* [Records for this task]

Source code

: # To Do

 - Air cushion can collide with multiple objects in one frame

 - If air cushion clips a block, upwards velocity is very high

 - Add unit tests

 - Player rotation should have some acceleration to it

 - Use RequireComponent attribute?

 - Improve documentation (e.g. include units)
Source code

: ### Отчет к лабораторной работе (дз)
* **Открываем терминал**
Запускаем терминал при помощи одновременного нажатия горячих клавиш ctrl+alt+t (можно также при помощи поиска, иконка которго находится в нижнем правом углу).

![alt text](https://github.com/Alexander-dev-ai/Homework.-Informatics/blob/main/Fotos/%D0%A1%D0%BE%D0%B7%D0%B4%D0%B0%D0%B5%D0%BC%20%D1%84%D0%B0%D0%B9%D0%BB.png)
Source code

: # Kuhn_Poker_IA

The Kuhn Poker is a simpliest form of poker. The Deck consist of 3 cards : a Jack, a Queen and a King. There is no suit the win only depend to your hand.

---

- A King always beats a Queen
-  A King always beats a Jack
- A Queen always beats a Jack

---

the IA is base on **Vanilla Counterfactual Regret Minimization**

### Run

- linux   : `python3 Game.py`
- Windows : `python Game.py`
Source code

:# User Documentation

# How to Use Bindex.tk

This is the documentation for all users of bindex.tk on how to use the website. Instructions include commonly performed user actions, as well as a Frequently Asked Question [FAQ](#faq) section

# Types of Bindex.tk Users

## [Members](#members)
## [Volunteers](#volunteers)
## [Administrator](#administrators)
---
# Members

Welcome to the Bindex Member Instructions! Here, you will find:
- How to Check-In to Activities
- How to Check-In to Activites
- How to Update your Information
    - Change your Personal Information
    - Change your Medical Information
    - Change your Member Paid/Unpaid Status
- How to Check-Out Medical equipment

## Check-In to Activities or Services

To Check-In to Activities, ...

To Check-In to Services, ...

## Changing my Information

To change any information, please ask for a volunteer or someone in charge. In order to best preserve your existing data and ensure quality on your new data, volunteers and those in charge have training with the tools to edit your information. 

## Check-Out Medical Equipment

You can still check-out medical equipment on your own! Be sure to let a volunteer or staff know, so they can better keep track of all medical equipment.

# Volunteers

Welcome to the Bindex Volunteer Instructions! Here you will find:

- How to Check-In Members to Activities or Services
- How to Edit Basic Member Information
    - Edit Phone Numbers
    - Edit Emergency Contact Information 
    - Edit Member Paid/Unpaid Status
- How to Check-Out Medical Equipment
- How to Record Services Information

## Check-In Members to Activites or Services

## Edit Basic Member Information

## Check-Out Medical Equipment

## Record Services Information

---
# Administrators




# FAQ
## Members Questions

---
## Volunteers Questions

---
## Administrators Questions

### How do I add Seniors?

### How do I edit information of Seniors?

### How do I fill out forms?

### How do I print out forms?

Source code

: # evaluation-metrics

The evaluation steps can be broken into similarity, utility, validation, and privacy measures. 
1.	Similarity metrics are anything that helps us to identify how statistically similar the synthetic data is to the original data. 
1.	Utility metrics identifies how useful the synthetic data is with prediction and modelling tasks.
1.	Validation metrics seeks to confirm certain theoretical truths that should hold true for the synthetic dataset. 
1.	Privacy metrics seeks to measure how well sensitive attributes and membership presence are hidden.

* [Task instructions]
Within the listing above, count each line that holds the word "will"; the answer is that number alone.

* [Response below]
2